In 2018, the Congresswoman dismissed questions about Israel/Palestine by claiming that she is “not [an] expert on geopolitics on this issue.” It is unclear whether she was simply ignorant of the conflict or was deliberately avoiding taking a position. However, in March 2019, Rep. Ocasio-Cortez was able to use AIPAC’s opposition to her and two other fellow Congresswomen, Reps. Ilhan Omar and Rashida Tlaib, to raise campaign funds and energize her base.

“Some members of Congress have even gone so far as to claim that ‘questioning support for the US-Israel relationship is unacceptable.’ But that’s not how our legislative process is supposed to work,” Rep. Ocasio-Cortez stated in a fundraising email to supporters.

Despite not being as vocally pro-Palestine as Democratic Representatives Ilhan Omar, Rashida Tlaib, Betty McCollum, Pramila Jaypal or others, she endorsed Senator Bernie Sanders in the 2020 presidential elections. Before winning elected office, Ocasio-Cortez also worked as an organizer on the Senator’s 2016 campaign. Sanders is perhaps the highest-profile American opponent of the Netanyahu regime.

Her initial acceptance to attend a commemoration for Rabin shows that, despite having been one of the most recognizable public officials in the United States for the past two years, she has not clarified her position on human rights in Palestine.

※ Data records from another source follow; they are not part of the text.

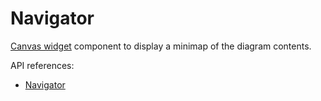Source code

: # Navigator

[Canvas widget](/docs/components/canvas.md) component to display a minimap of the diagram contents.

API references:
  - [Navigator](/docs/api/workspace/functions/Navigator)
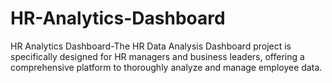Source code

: # HR-Analytics-Dashboard
HR Analytics Dashboard-The HR Data Analysis Dashboard project is specifically designed for HR managers and business leaders, offering a comprehensive platform to thoroughly analyze and manage employee data.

Nevertheless, her withdrawal from the event is promising: it indicates an unprecedented shift in the American public sphere where Palestinian voices have, until now, been largely excluded. This is true of the traditional pro-Israel narratives that have long been prevalent, but also of those of so-called liberal Zionists, represented by organizations such as Americans for Peace Now and J Street.

Liberal Zionists will often proclaim that they are simultaneously pro-Israel and pro-Palestinian, and that there is no contradiction between these two positions. But in actual fact, liberal Zionists are angered that they no longer constitute the sole voice that that sets the parameters on conversations about Israel/Palestine. For decades, Palestinian have been sidelined or punished for speaking out. This will no longer be the case. Progressive Americans care about Palestinian rights and are beginning to hold elected officials accountable if they attempt to support the Israeli security state or its narrative in anyway.

About The Author: 

Nooran Alhamdan is an MA Candidate of Arab Studies at Georgetown University. She is currently a graduate research fellow at the Middle East Institute's Palestine Program.